Tell how many lines in the data below hold the string "block"; give nothing but the number.

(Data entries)
# # # # #

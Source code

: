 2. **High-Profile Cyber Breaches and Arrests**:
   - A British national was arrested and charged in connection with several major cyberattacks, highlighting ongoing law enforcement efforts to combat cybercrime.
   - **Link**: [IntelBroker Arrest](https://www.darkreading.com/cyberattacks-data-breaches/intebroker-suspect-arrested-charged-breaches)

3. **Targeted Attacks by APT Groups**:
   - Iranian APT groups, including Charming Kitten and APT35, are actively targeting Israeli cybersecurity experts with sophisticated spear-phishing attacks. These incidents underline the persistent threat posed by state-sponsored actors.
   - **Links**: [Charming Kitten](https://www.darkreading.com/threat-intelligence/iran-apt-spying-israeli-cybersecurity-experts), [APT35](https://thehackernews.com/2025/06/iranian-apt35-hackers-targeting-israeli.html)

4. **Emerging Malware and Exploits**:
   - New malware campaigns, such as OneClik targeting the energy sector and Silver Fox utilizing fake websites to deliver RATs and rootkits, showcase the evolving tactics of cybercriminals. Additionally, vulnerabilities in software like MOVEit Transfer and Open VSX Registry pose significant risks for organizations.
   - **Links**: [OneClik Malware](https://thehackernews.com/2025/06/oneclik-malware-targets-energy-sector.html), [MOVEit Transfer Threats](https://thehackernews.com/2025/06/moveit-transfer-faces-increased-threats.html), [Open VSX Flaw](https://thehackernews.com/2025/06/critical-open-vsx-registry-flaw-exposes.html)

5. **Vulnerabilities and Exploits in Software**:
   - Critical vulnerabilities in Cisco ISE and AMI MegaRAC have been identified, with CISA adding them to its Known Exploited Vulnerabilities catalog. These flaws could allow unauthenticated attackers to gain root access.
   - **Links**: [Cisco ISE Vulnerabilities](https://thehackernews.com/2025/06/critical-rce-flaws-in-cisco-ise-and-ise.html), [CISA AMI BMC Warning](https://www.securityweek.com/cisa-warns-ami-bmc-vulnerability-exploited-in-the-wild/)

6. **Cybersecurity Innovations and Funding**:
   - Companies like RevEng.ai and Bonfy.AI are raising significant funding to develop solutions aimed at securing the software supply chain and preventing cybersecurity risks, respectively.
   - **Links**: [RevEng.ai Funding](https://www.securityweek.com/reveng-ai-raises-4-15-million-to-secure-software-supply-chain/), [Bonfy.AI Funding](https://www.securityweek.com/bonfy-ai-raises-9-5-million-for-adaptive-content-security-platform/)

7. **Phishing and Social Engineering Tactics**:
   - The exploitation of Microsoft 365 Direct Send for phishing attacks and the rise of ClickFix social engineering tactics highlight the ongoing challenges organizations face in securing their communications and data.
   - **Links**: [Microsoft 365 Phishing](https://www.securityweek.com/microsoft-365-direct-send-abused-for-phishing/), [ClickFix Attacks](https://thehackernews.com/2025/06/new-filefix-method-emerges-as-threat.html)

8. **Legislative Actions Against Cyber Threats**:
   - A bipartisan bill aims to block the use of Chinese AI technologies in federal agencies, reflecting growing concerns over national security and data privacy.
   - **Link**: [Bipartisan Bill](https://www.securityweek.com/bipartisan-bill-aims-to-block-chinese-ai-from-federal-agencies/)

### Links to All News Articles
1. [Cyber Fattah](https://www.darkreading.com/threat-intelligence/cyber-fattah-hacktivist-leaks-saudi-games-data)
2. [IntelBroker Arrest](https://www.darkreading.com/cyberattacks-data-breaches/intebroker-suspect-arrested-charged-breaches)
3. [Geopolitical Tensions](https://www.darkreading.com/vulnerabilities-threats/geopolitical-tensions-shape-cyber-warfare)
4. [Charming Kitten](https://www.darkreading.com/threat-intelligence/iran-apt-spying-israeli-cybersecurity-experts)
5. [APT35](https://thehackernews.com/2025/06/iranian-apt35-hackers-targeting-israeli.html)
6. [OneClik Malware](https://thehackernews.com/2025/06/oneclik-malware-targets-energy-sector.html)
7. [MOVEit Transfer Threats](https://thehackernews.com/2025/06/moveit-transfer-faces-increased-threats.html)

# # # # #

## Response to the exercise
2